[Pre-RFC #2]: Inline assembly

I don't think that should be our semantic; we can do much better than copying.

One major reason for register constraints is to let the compiler give you a register it was already using to hold the value. For instance, if you have out(reg) r and then you return r, LLVM will just have you write the value directly to the register it uses for the return value (rax) and then return, without copying the value. And in(reg) on a function parameter should use the register that the target ABI puts that parameter in. No copying required.

I don't want to lose that property.

Keep in mind that out destinations are places, which in general (always, as far as the Rust semantics are concerned) live in memory, even if you restrict yourself to just place expressions that refer to locals. Thus there needs to be a copy in general, @Amanieu just described when and in what order those copies happen.
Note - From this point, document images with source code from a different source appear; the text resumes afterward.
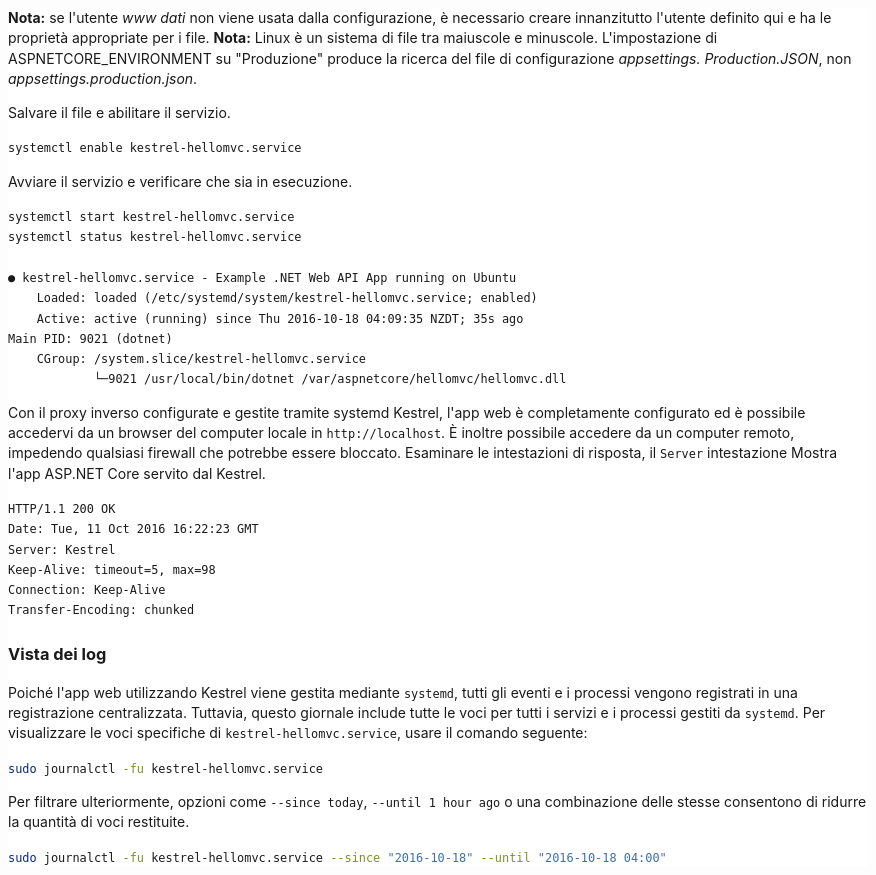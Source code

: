 **Nota:** se l'utente *www dati* non viene usata dalla configurazione, è necessario creare innanzitutto l'utente definito qui e ha le proprietà appropriate per i file.
**Nota:** Linux è un sistema di file tra maiuscole e minuscole. L'impostazione di ASPNETCORE_ENVIRONMENT su "Produzione" produce la ricerca del file di configurazione *appsettings. Production.JSON*, non *appsettings.production.json*.

Salvare il file e abilitare il servizio.

```bash
systemctl enable kestrel-hellomvc.service
```

Avviare il servizio e verificare che sia in esecuzione.

```
systemctl start kestrel-hellomvc.service
systemctl status kestrel-hellomvc.service

● kestrel-hellomvc.service - Example .NET Web API App running on Ubuntu
    Loaded: loaded (/etc/systemd/system/kestrel-hellomvc.service; enabled)
    Active: active (running) since Thu 2016-10-18 04:09:35 NZDT; 35s ago
Main PID: 9021 (dotnet)
    CGroup: /system.slice/kestrel-hellomvc.service
            └─9021 /usr/local/bin/dotnet /var/aspnetcore/hellomvc/hellomvc.dll
```

Con il proxy inverso configurate e gestite tramite systemd Kestrel, l'app web è completamente configurato ed è possibile accedervi da un browser del computer locale in `http://localhost`. È inoltre possibile accedere da un computer remoto, impedendo qualsiasi firewall che potrebbe essere bloccato. Esaminare le intestazioni di risposta, il `Server` intestazione Mostra l'app ASP.NET Core servito dal Kestrel.

```text
HTTP/1.1 200 OK
Date: Tue, 11 Oct 2016 16:22:23 GMT
Server: Kestrel
Keep-Alive: timeout=5, max=98
Connection: Keep-Alive
Transfer-Encoding: chunked
```

### <a name="viewing-logs"></a>Vista dei log

Poiché l'app web utilizzando Kestrel viene gestita mediante `systemd`, tutti gli eventi e i processi vengono registrati in una registrazione centralizzata. Tuttavia, questo giornale include tutte le voci per tutti i servizi e i processi gestiti da `systemd`. Per visualizzare le voci specifiche di `kestrel-hellomvc.service`, usare il comando seguente:

```bash
sudo journalctl -fu kestrel-hellomvc.service
```

Per filtrare ulteriormente, opzioni come `--since today`, `--until 1 hour ago` o una combinazione delle stesse consentono di ridurre la quantità di voci restituite.

```bash
sudo journalctl -fu kestrel-hellomvc.service --since "2016-10-18" --until "2016-10-18 04:00"
```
None of this conflicts with the optimizations you want, since copies are not observable effects. For example, this snippet:

let x = 0;
asm!("mov {}, 1", out(reg) x);
return x;

would naively be lowered to LLVM IR like

%x = alloca i32
%1 = call i32 asm ...
store i32, i32* %x, i32 %1 ; copy asm result to x
%2 = load i32, i32* %x ; get value of x and ...
ret i32 %2 ; ... return it

which can readily be optimized to (without even taking note of inline asm being involved, this is just regular SSA construction)

%1 = call i32 asm <...>
ret i32 %1

Actually eliding any reg-reg copies is the job of the register allocator but this IR is as good as it gets for that purpose.

3 Likes

I don't think that it is possible to avoid post-monomorphization errors for inline assembly. Off the top of my head:

  • Register allocation failures, which occur late in the backend.
  • Out of range immediates, which occur in the assembler.
  • Invalid assembly instructions or directives, or any other assembler error.

Since asm code is only generated after monomorphization, I don't think it is even possible to check against these errors ahead of time.

4 Likes

I guess. I could imagine some zany schemes to catch most errors before monomorphization, but they would likely not catch all errors and possibly have some false positives too.

Actually, speaking of inline asm in generic code, should the following be OK depending on monomorphizations, or is a type error? If it is an error, is there any trait bound that could make it OK?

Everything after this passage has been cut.